The cuts, effective July 1, include:
* A reduction in the NCSS contribution to the 403b retirement plan from 3 percent to .5 percent.
* Elimination of the additional 403b contributions beyond 6.5 percent or $33 per month to employees covered by Public School Employees' Retirement System.
* Elimination of 80 instructional paraprofessionals at the elementary level.
* Elimination of 14 part-time paraprofessionals at the elementary level.
* Elimination of the graduation coach program at the high school level.
* Elimination of the attendance bonus program system wide.
* Elimination of the middle school athletic program.
* Elimination of 61.5 elementary teaching positions.
* Elimination of 16 K-12 special education teaching positions.
* Elimination of three high school guidance counselor positions.
* Elimination of three high school clerical positions.

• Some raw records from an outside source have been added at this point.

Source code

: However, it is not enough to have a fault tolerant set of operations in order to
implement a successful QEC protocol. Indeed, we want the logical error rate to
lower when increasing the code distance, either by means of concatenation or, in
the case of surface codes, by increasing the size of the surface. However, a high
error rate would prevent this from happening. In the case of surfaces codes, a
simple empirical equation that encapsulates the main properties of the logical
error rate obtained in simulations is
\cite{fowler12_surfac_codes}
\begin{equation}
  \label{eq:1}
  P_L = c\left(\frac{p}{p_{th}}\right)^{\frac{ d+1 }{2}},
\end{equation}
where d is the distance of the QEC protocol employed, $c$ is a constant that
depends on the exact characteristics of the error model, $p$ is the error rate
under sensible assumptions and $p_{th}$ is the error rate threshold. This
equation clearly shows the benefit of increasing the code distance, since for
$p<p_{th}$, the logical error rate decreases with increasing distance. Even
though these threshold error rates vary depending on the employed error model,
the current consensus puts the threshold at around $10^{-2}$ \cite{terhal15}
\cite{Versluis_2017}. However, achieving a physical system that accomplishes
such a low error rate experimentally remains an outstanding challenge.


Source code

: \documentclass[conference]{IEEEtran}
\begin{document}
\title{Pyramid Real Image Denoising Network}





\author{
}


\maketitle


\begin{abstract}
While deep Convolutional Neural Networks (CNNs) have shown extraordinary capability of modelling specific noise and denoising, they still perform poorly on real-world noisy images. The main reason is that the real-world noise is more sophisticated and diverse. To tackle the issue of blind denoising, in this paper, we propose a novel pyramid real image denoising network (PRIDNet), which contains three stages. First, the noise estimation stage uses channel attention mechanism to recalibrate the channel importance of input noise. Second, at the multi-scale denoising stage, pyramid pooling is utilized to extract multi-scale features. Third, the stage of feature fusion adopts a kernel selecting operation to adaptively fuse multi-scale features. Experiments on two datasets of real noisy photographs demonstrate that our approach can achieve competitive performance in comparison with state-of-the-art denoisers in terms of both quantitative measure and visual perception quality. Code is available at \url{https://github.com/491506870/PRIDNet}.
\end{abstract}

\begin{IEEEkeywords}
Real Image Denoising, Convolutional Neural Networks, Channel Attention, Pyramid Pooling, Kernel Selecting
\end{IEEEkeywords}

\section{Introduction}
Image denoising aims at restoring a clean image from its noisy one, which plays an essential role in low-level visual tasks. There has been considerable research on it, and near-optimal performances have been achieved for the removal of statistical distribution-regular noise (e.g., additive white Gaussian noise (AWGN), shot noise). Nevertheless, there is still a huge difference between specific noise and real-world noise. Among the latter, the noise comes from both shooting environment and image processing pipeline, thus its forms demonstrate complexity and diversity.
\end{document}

* Reorganization and reduction of administrative/clerical staff in the Curriculum Department.
* Reorganization and reduction of administrative and clerical staff in the Operations Department.

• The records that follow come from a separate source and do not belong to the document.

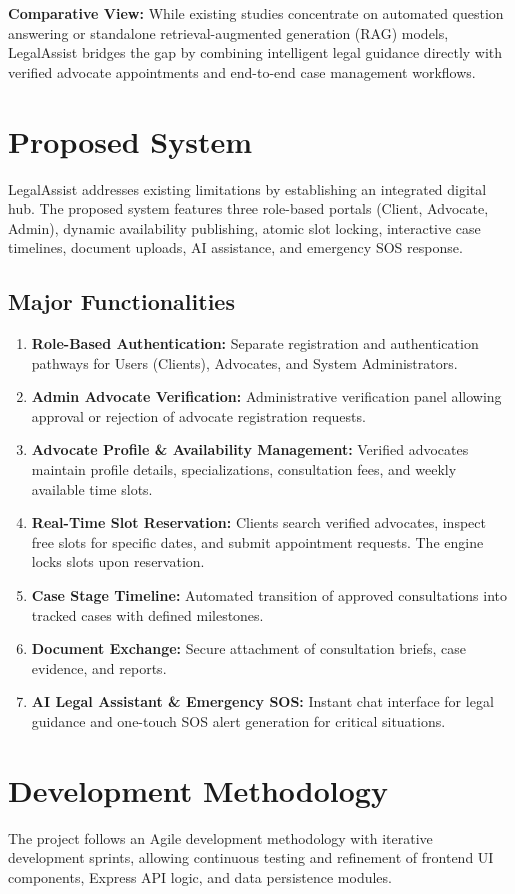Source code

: \documentclass[12pt,a4paper]{report}
\begin{document}
\noindent \textbf{Comparative View:} While existing studies concentrate on automated question answering or standalone retrieval-augmented generation (RAG) models, LegalAssist bridges the gap by combining intelligent legal guidance directly with verified advocate appointments and end-to-end case management workflows.

\section{Proposed System}
LegalAssist addresses existing limitations by establishing an integrated digital hub. The proposed system features three role-based portals (Client, Advocate, Admin), dynamic availability publishing, atomic slot locking, interactive case timelines, document uploads, AI assistance, and emergency SOS response.

\subsection{Major Functionalities}
\begin{enumerate}
    \item \textbf{Role-Based Authentication:} Separate registration and authentication pathways for Users (Clients), Advocates, and System Administrators.
    \item \textbf{Admin Advocate Verification:} Administrative verification panel allowing approval or rejection of advocate registration requests.
    \item \textbf{Advocate Profile \& Availability Management:} Verified advocates maintain profile details, specializations, consultation fees, and weekly available time slots.
    \item \textbf{Real-Time Slot Reservation:} Clients search verified advocates, inspect free slots for specific dates, and submit appointment requests. The engine locks slots upon reservation.
    \item \textbf{Case Stage Timeline:} Automated transition of approved consultations into tracked cases with defined milestones.
    \item \textbf{Document Exchange:} Secure attachment of consultation briefs, case evidence, and reports.
    \item \textbf{AI Legal Assistant \& Emergency SOS:} Instant chat interface for legal guidance and one-touch SOS alert generation for critical situations.
\end{enumerate}

\section{Development Methodology}
The project follows an Agile development methodology with iterative development sprints, allowing continuous testing and refinement of frontend UI components, Express API logic, and data persistence modules.
\end{document}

Effective December, after NCSS open enrollment, will be the elimination the NCSS contribution to the health insurance employee premium.
Also Tuesday, the school board approved an extension for offering teacher contracts. In the past, educators have been notified by April 15 if they will be offered a contract with NCSS for the following school year, by this year they won't be notified until May 15. Under House Bill 906, NCSS was given flexibility to move the date to May 15, and the school board unanimously approved Whatley to make the change in policy.
"In the next several days, district-level administration will be working closely with building principals to implement personnel reduction procedures and schedule meetings with employee groups and individuals affected by these drastic cost saving measures," Whatley wrote in the memo. "Additional cuts may also be needed. ... Please know that we are doing everything within our power to maintain a high level of commitment to each of you in our collective work."
Whatley informed the school board Tuesday that if the school system maintains the same expenditures for the 2010-11 school year as it did this year -- $144,140,801 -- and does not change the millage rate, the $9.7 million deficit would exist without an ending fund, or reserve, balance, which is generally around $10 million. He said an ending fund balance is needed to survive in unsure economic times.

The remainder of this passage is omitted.